- Coat of arms
- Interactive map of Gmina Tarczyn
- Coordinates (Tarczyn): 51°58′43″N 20°50′1″E﻿ / ﻿51.97861°N 20.83361°E
- Country: Poland
- Voivodeship: Masovian
- County: Piaseczno
- Seat: Tarczyn

Area
- • Total: 114.15 km^{2} (44.07 sq mi)

Population (2006)
- • Total: 10,522
- • Density: 92.177/km^{2} (238.74/sq mi)
- • Urban: 3,886
- • Rural: 6,636
- Website: http://www.tarczyn.pl

= Gmina Tarczyn =

Gmina Tarczyn is an urban-rural gmina (administrative district) in Piaseczno County, Masovian Voivodeship, in east-central Poland. Its seat is the town of Tarczyn, which lies approximately 16 km south-west of Piaseczno and 29 km south-west of Warsaw.

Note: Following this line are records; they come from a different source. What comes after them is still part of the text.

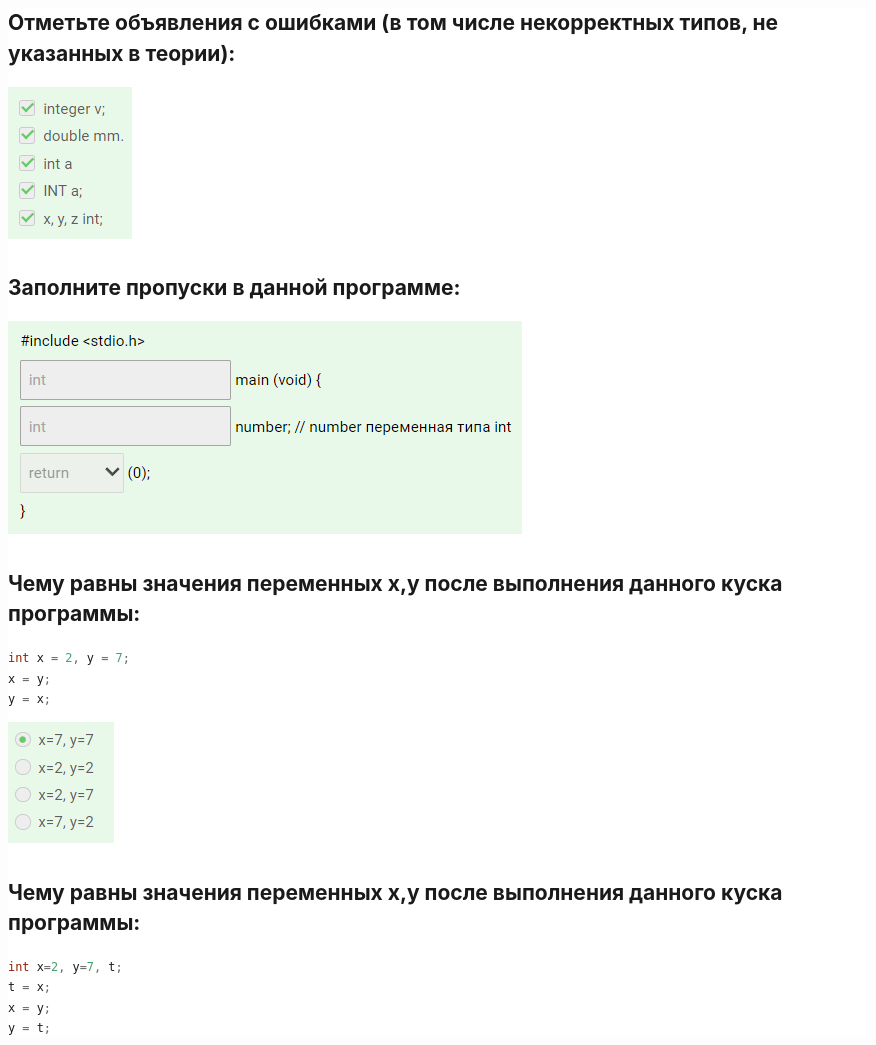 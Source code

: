 ## Отметьте объявления с ошибками (в том числе некорректных типов, не указанных в теории):

![002](/StepikC/Pictures/002_012.PNG)

## Заполните пропуски в данной программе:

![002](/StepikC/Pictures/002_013.PNG)

## Чему равны значения переменных x,y после выполнения данного куска программы:

```c
int x = 2, y = 7;
x = y;
y = x;
```

![002](/StepikC/Pictures/002_014.PNG)

## Чему равны значения переменных x,y после выполнения данного куска программы:

```c
int x=2, y=7, t;
t = x;
x = y;
y = t;
```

The gmina covers an area of 114.15 km2, and as of 2006 its total population is 10,522 (out of which the population of Tarczyn amounts to 3,886, and the population of the rural part of the gmina is 6,636).

The gmina contains part of the protected area called Chojnów Landscape Park.

==Villages==
Apart from the town of Tarczyn, Gmina Tarczyn contains the villages and settlements of Borowiec, Brominy, Bystrzanów, Cieśle, Drozdy, Duki, Gąski, Gładków, Grzędy, Grzywiczówka, Janówek, Jeżewice, Jeziorzany, Józefowice, Julianów, Kawęczyn, Kolonia Jeziorzany, Kolonia Świętochów, Komorniki, Komorniki Kolonia, Kopana, Korzeniówka, Kotorydz, Księżak, Księżowola, Leśna Polana, Leśniczówka Mirchów, Many, Marianka, Marylka, Nosy, Nowa Wieś, Nowe Racibory, Pamiątka, Parcele Jeżewice, Pawłowice, Pawłowice Kopana, Popielarze, Prace Duże, Prace Duże-Kolonia, Prace Małe, Przypki, Racibory, Rembertów, Ruda, Skrzeczeniec, Stara Kopana, Stara Wieś, Stefanówka, Suchodół, Suchostruga, Świętochów, Tarnówka, Werdun, Wola Przypkowska-Kolonia, Wólka Jeżewska and Wylezin.

==Neighbouring gminas==
Gmina Tarczyn is bordered by the gminas of Grójec, Lesznowola, Nadarzyn, Piaseczno, Pniewy, Prażmów and Żabia Wola.